That means they can't be changed! (But we can create a new string from an old one, as we will see.)

Let's try to change a string:

In [None]:
kids_name = "Fazzlebop"
kids_name[0] = "D"

### Traversing a string

"To traverse" is to pass through.

We can use a `for` loop to traverse a string:

In [1]:
ramble_rose_lyric = "Goodbye mama and papa"
for char in ramble_rose_lyric:
    print(char, end=",")  # is just like writing `print(c, end='\n')`

G,o,o,d,b,y,e, ,m,a,m,a, ,a,n,d, ,p,a,p,a,

What do we need to use in end=X to get this to the default?

a) can't do it  
b) end="\t"  
c) , s  
d) end="\n"  

What do we put instead of the comma to get tab-separated characters?

a) tab  
b) \tab  
c) \n  
d) \t  

### Transposing a string

"To transpose" means to reverse the elements of some sequence.

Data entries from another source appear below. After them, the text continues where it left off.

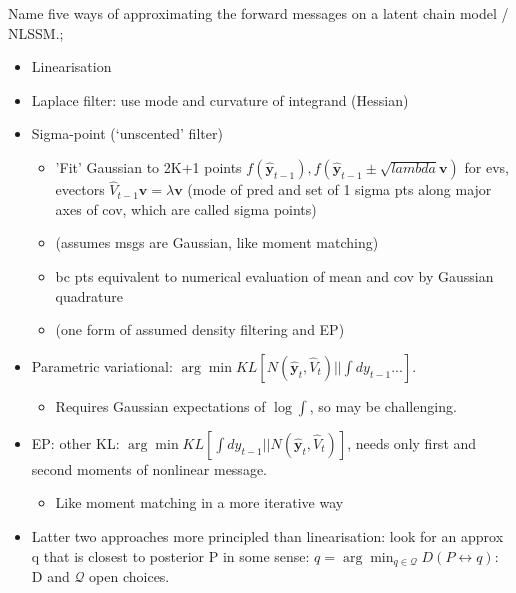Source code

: \documentclass{article}
\begin{document}
Name five ways of approximating the forward messages on a latent chain model / NLSSM.; \begin{itemize}
    \item Linearisation
    \item Laplace filter: use mode and curvature of integrand (Hessian)
    \item Sigma-point (`unscented' filter) \begin{itemize}
        \item 'Fit' Gaussian to 2K+1 points $f(\hat{\mathbf{y}}_{t-1}), f(\hat{\mathbf{y}}_{t-1}\pm \sqrt{lambda}\mathbf{v})$ for evs, evectors $\hat{V}_{t-1}\mathbf{v}=\lambda\mathbf{v}$ (mode of pred and set of 1 sigma pts along major axes of cov, which are called sigma points)
        \item (assumes msgs are Gaussian, like moment matching)
        \item bc pts equivalent to numerical evaluation of mean and cov by Gaussian quadrature
        \item (one form of assumed density filtering and EP)
    \end{itemize}
    \item Parametric variational: $\arg\min KL [N(\mathbf{\hat{y}}_t, \hat{V}_t)||\int dy_{t-1}...]$. \begin{itemize}
        \item Requires Gaussian expectations of $\log \int$, so may be challenging.
    \end{itemize}
    \item EP: other KL: $\arg\min KL[\int  dy_{t-1} ||N(\hat{\mathbf{y}}_t, \hat{V}_t)]$, needs only first and second moments of nonlinear message.
    \begin{itemize}
        \item Like moment matching in a more iterative way
    \end{itemize}
    \item Latter two approaches more principled than linearisation: look for an approx q that is closest to posterior P in some sense: $q=\arg\min_{q\in\mathcal{Q}}D(P\leftrightarrow q)$: D and $\mathcal{Q}$ open choices.
\end{itemize}
\end{document}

How can we transpose a string?

We're going to use the Python built-in function `len()`, which returns the length of a sequence.

In [4]:
lyric = "The transitive nightfall of diamonds"
print("Length of s is", len(lyric))
print("Position of first char ('T') counting backwards is:",
      -len(lyric))
print(lyric[-len(lyric)])

Length of s is 36
Position of first char ('T') counting backwards is: -36
T


In [7]:
for i in range(-1, -len(lyric) - 1, -1):
    print(lyric[i], end="")

sdnomaid fo llafthgin evitisnart ehT

We can turn this into a function:

In [8]:
def reverse_str(s):
    for i in range(-1, -len(s) - 1, -1):
        print(s[i], end="")

def main():
    s = "A man a plan a canal Panama"
    reverse_str(s)
    
main()

amanaP lanac a nalp a nam A

Let's see how to do loop over a string with a `while` loop instead. We need to initialize a loop variable, then increment it in the loop body. So our outline is:

In [12]:
s = "Some string"

for c in s:
    print(c, sep=":", end=" | ")

print("\n\n", "*"*30, "\n")

i = 0
while i < len(s):
    print(i, s[i], sep=":", end=" | ")
    i += 1

S | o | m | e |   | s | t | r | i | n | g | 

 ****************************** 

0:S | 1:o | 2:m | 3:e | 4:  | 5:s | 6:t | 7:r | 8:i | 9:n | 10:g | 

We clearly need to replace `cond_test` with something better! If we want our code to handle strings of *any* length, we should replace it with:

a) 7  
b) len(s)  
c) len(s) - 1  
d) -len(s)

### String Comparisons

The relational operators we studied in our [Boolean Expressions notebook](https://github.com/gcallah/IntroPython/blob/master/notebooks/BooleanExpr.ipynb) can be used on strings:

In [14]:
s1 = "A"
s2 = "B"
s1 < s2

True

In [15]:
'A' < 'a'

True

In [16]:
'9' < 'A'

True

In [17]:
"!" < "&"

True

Strings are compared one characters at a time, and the first place they differ... that's your answer!

When the strings compared are equal up to the length of the shorted string, the longer one will be "greater":

In [18]:
s1 = "Hello"
s2 = "Hello!"
s2 > s1

True

In [19]:
s1 == s2

False

In [20]:
s1 > s2

False

Furthermore, upper case letters are not equal to lower case letters, and "come before" them, so:

In [21]:
'A' == 'a'

False

In [22]:
'A' < 'a'

True

Note how string comparisons can produce a different result than int comparisons:

In [23]:
print("1" < "9")
print(1 < 9)

True
True


In [25]:
"1000000" < "9"

False

Empty string length is 0, so it is always smaller:

In [26]:
print ('' < 'a')

True


Is the following `True` or `False`?

In [None]:
"Hello!" > "hello"

a) True
b) False

In [27]:
"Andy123" == "Andy 123"

False

### The `in` Operator

The `in` operator determines if some subsequence is in a sequence.

In [28]:
"abc" in "abcd"

True

In [29]:
"abd" in "abcd"

False

What sort of value does `in` return?

a) int  
b) None  
c) boolean  
d) float

So, we can use this in an `if` statement:

In [30]:
s1 = "to be"
s2 = "or not to be"

str_to_find = "to not"

if str_to_find in s1:
    print("Found it in s1")
elif str_to_find in s2:
    print("Found it in s2")
else:
    print("String not found")

Found it in s2